To a point, but the game world is created using the real world as a model. Mathematically (by the RAW) this can be done, but is it plausible, even in a fantasy setting (kind of like 'I can effect my own frame of reference, but can I move faster than light')
Explain why it isn't plausible.
Now it has been stated that an ally can be used, if said ally was previously (or still) an enemy. How does the 'Summoned Creature' tactic fit this senario, given that said creature is not a construct. Heck, what if it is a construct? How would you be able to take an AoO on something doing what your allie has told it to do? If you can hit your ally, why create the set up to begin with?
Any character that is next to another character that performs an action that normally provokes an AoO should be able to take that AoO if they choose. What is magical force is protecting a fellow PC when he drinks that potion in the square behind my character when my character threatens every square around him - other than using metagame knowledge that in one section of the PHB when describing AoOs the word enemy is used?
As to the why summon a creature/create an astral construct - it is very simple. In some peoples games there is no morality question about how these creatures are used.

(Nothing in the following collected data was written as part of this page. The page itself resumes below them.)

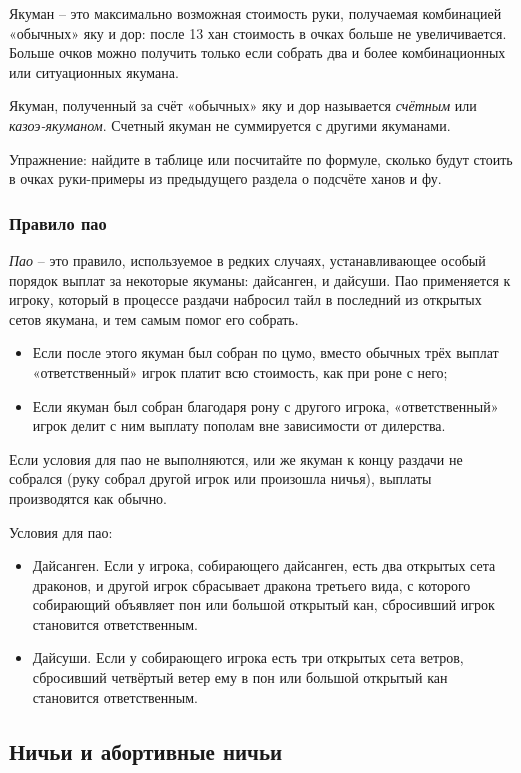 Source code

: Якуман – это максимально возможная стоимость руки, получаемая комбинацией «обычных» яку и дор: после 13 хан стоимость в очках больше не увеличивается. Больше очков можно получить только если собрать два и более комбинационных или ситуационных якумана.

Якуман, полученный за счёт «обычных» яку и дор называется \textit{счётным} или \textit{казоэ-якуманом}. Счетный якуман не суммируется с другими якуманами.

Упражнение: найдите в таблице или посчитайте по формуле, сколько будут стоить в очках руки-примеры из предыдущего раздела о подсчёте ханов и фу.

\subsubsection{Правило пао}

\textit{Пао} – это правило, используемое в редких случаях, устанавливающее особый порядок выплат за некоторые якуманы: дайсанген, и дайсуши. 
Пао применяется к игроку, который в процессе раздачи набросил тайл в последний из открытых сетов якумана, и тем самым помог его собрать.
\begin{itemize}
	\item Если после этого якуман был собран по цумо, вместо обычных трёх выплат «ответственный» игрок платит всю стоимость, как при роне с него;
	\item Если якуман был собран благодаря рону с другого игрока, «ответственный» игрок делит с ним выплату пополам вне зависимости от дилерства.
\end{itemize}

Если условия для пао не выполняются, или же якуман к концу раздачи не собрался (руку собрал другой игрок или произошла ничья), выплаты производятся как обычно.

Условия для пао:
\begin{itemize}
	\item Дайсанген. Если у игрока, собирающего дайсанген, есть два открытых сета драконов, и другой игрок сбрасывает дракона третьего вида, с которого собирающий объявляет пон или большой открытый кан, сбросивший игрок становится ответственным.
	\item Дайсуши. Если у собирающего игрока есть три открытых сета ветров, сбросивший четвёртый ветер ему в пон или большой открытый кан становится ответственным.
\end{itemize}

\subsection{Ничьи и абортивные ничьи}


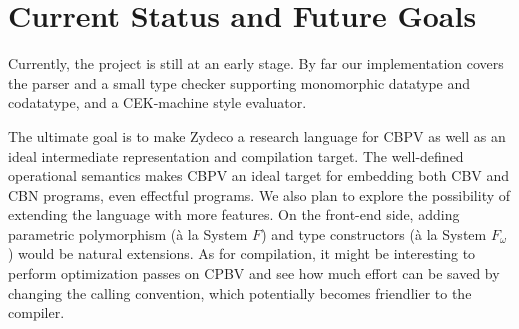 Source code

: \documentclass[acmsmall,nonacm]{acmart}
\begin{document}
\section{Current Status and Future Goals}

Currently, the project is still at an early stage. By far our implementation covers the parser and a small type checker supporting monomorphic datatype and codatatype, and a CEK-machine style evaluator.

The ultimate goal is to make Zydeco a research language for CBPV as well as an ideal intermediate representation and compilation target. The well-defined operational semantics makes CBPV an ideal target for embedding both CBV and CBN programs, even effectful programs. We also plan to explore the possibility of extending the language with more features. On the front-end side, adding parametric polymorphism (à la System $F$) and type constructors (à la System $F_\omega$) would be natural extensions. As for compilation, it might be interesting to perform optimization passes on CPBV and see how much effort can be saved by changing the calling convention, which potentially becomes friendlier to the compiler.
\end{document}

It seems (to me, milage may vary) that this is metagaming, as it cannot be explained in any other way than 'the rules allow (or do not disallow) it to happen'.
Right back at you. Explain why, other than AoOs can only be taken against an enemy, why it can't happen. You are also metagaming.
As for your real time example. The game world is different than the real world. In a game world where there is no moral problem with how summoned creatures end their existance on the summoners plane - it is simply an AoO/cleave - like every example you have provided.
There are so many things in the game that you wouldn't do in the real world that it isn't funny. Here is a simple one. Unless you were in truly dire straights you wouldn't jump off a hundred foot cliff and if you did, you wouldn't expect to be more or less fine. In the D&D game I have seen high level characters do that without a second thought - why because they know that in their world it is almost imnpossible for such a fall to kill them and if it doesn't kill them, it won't even slow them down. Meta gaming? No, heroics - just like in umpteen thousand stories and movies.
The game world is different. Your real world model falls flat in so many places that it isn't helpful. So repeating "you wouldn't do that in the real world" is completely unhelpful.
I can't explain it any better.
I can't even fathom how you can't understand how this could happen in someone else's game with a different morality about summoned creatures.